START DATA TO PROCESS

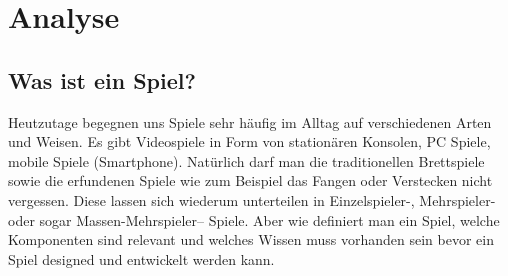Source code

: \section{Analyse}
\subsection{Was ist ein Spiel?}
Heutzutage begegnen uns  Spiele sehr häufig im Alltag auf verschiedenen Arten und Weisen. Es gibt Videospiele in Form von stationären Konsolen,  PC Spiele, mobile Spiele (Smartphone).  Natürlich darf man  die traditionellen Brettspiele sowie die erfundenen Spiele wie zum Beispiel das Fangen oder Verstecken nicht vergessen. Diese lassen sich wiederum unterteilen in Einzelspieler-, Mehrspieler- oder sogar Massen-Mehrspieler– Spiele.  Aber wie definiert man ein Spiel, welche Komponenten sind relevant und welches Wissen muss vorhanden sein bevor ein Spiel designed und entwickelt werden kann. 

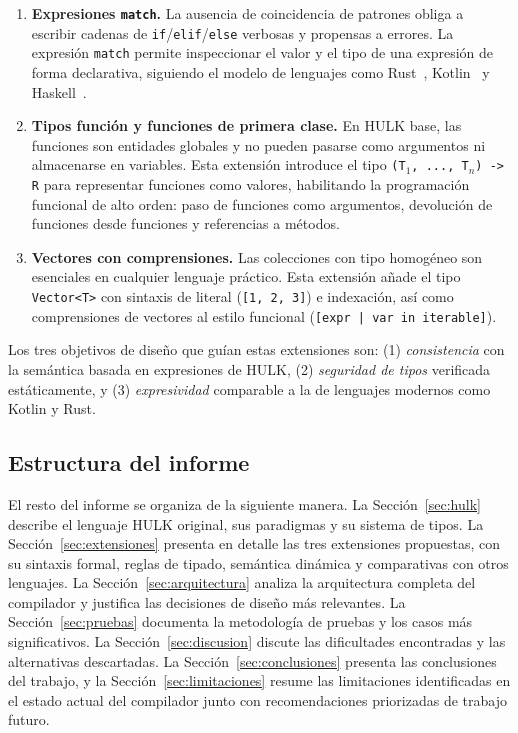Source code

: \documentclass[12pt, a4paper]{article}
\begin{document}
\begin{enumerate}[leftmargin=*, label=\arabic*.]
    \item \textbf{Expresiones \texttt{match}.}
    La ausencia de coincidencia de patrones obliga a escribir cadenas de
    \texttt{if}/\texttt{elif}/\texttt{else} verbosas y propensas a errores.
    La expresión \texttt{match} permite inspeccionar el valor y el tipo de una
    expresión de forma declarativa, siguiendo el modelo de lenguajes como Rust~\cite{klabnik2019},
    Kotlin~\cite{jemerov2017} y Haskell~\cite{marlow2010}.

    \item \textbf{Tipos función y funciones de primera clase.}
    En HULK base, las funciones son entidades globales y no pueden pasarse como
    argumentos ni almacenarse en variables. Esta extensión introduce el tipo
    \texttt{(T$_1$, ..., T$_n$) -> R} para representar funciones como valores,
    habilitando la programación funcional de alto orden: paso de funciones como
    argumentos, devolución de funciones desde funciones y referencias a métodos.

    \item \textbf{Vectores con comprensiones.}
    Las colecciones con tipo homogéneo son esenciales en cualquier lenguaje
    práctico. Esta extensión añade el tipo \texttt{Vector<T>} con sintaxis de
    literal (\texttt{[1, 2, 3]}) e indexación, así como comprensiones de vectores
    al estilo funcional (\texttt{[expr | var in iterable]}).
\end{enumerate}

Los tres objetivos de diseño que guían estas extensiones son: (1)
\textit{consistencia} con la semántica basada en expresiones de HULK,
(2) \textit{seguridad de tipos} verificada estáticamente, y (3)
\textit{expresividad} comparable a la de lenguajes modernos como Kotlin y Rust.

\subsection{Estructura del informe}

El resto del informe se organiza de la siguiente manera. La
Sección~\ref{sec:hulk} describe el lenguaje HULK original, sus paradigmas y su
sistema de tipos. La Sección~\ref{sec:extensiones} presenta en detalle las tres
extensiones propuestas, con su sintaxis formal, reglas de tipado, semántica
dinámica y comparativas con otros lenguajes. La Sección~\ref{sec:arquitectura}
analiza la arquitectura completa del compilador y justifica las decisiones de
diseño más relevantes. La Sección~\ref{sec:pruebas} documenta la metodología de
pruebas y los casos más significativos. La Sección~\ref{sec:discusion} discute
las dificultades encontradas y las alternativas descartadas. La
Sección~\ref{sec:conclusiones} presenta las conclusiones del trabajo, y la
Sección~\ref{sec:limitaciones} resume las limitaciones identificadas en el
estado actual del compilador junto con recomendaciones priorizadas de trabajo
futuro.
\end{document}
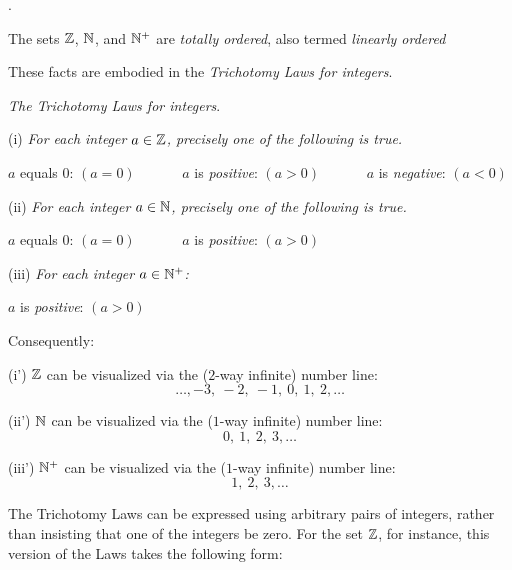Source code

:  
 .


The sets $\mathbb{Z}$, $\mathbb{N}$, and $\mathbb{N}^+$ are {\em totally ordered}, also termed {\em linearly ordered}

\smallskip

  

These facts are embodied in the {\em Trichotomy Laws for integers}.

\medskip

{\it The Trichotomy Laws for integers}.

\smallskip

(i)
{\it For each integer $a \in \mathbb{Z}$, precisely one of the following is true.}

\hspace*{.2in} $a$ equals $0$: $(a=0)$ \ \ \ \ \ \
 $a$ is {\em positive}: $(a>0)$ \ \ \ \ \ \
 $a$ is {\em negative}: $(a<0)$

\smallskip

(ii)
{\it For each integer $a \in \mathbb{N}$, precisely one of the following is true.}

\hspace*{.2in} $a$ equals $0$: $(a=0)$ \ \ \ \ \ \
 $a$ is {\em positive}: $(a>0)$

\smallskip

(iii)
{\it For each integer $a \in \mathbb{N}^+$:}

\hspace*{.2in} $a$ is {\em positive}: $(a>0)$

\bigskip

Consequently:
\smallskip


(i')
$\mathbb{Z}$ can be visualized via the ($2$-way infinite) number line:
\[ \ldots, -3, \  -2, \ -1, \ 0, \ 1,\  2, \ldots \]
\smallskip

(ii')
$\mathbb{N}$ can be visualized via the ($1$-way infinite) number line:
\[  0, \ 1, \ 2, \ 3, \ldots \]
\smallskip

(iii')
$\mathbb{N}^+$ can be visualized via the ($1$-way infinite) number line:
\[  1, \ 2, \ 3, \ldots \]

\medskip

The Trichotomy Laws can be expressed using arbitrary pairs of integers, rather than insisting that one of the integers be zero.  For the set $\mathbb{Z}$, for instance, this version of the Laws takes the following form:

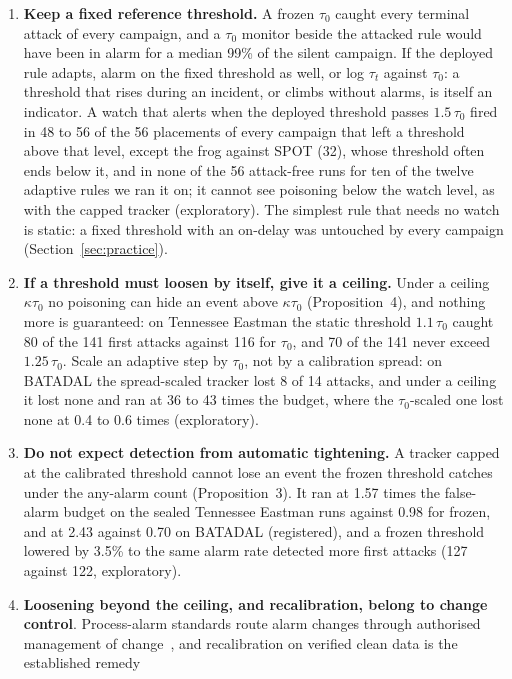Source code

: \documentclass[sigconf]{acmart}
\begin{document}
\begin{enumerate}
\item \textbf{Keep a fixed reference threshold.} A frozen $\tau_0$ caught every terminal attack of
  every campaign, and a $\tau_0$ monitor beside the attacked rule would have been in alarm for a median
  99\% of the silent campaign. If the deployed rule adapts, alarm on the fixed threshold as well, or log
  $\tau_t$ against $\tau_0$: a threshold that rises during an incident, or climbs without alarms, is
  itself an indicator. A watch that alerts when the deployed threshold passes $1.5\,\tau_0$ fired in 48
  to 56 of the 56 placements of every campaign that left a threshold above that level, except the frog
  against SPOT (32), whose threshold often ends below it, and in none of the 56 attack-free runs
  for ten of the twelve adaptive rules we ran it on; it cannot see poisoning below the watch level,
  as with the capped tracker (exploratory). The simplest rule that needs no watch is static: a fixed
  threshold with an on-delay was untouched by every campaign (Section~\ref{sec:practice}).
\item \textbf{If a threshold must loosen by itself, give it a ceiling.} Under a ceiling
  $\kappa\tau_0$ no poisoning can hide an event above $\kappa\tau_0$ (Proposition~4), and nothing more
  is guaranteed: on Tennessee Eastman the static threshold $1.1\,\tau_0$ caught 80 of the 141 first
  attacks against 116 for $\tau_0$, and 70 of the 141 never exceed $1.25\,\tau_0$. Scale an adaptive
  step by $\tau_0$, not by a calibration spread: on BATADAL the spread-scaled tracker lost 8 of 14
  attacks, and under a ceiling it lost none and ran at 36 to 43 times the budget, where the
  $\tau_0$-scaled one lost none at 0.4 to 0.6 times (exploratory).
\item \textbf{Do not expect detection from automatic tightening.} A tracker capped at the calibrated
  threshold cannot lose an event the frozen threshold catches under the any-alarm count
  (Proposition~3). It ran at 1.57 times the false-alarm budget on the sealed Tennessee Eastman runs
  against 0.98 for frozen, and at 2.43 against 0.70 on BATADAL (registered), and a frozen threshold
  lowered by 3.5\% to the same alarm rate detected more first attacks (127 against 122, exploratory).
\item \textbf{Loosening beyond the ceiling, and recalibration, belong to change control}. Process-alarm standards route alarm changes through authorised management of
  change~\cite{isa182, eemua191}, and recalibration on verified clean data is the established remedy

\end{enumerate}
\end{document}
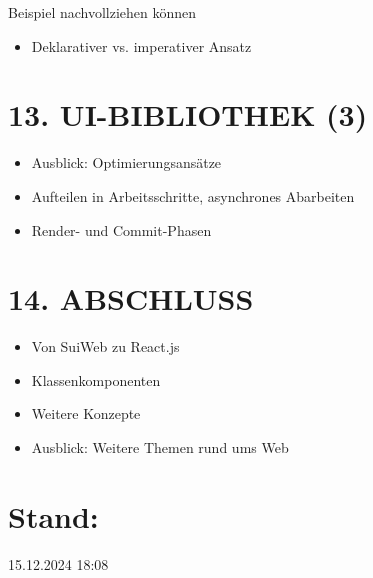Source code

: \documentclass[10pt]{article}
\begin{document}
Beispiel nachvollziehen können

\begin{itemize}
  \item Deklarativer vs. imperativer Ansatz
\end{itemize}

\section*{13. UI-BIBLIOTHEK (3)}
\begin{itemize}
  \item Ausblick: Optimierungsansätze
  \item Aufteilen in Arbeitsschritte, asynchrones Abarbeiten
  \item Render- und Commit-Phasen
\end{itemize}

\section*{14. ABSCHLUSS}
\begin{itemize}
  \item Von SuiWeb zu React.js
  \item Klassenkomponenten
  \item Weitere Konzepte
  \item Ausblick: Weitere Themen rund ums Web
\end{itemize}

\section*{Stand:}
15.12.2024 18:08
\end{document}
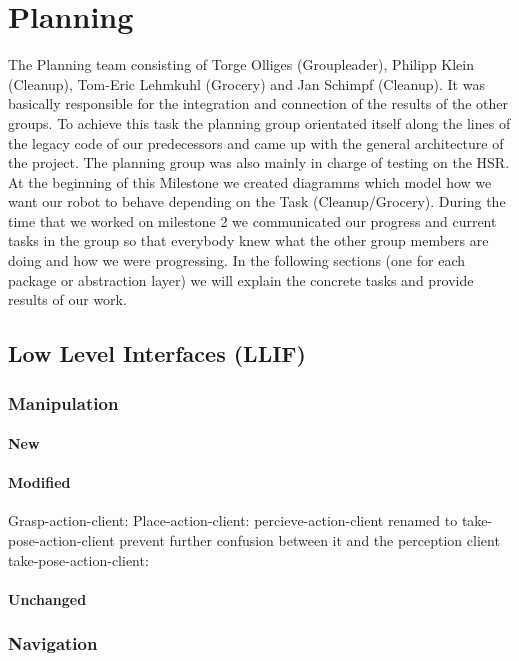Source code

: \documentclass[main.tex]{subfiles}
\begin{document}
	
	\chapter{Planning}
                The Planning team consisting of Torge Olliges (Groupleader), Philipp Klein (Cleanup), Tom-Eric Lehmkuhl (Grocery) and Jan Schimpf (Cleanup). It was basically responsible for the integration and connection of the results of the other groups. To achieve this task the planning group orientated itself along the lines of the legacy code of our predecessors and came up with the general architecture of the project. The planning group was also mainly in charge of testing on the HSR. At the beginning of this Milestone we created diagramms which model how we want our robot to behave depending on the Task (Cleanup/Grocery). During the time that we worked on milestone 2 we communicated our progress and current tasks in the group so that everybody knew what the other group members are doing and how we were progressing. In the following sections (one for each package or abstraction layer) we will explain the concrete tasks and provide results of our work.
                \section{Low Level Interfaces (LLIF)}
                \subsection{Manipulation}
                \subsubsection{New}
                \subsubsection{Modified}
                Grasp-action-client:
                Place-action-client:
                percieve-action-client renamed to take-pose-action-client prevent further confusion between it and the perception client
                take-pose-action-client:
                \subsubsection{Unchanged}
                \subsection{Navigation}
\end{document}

END DATA TO PROCESS

WHAT YOU ARE ASKED TO DO:
Going through the entries, return every line holding the word "funcional".

RESULT:
    habilitando la programación funcional de alto orden: paso de funciones como
    al estilo funcional (\texttt{[expr | var in iterable]}).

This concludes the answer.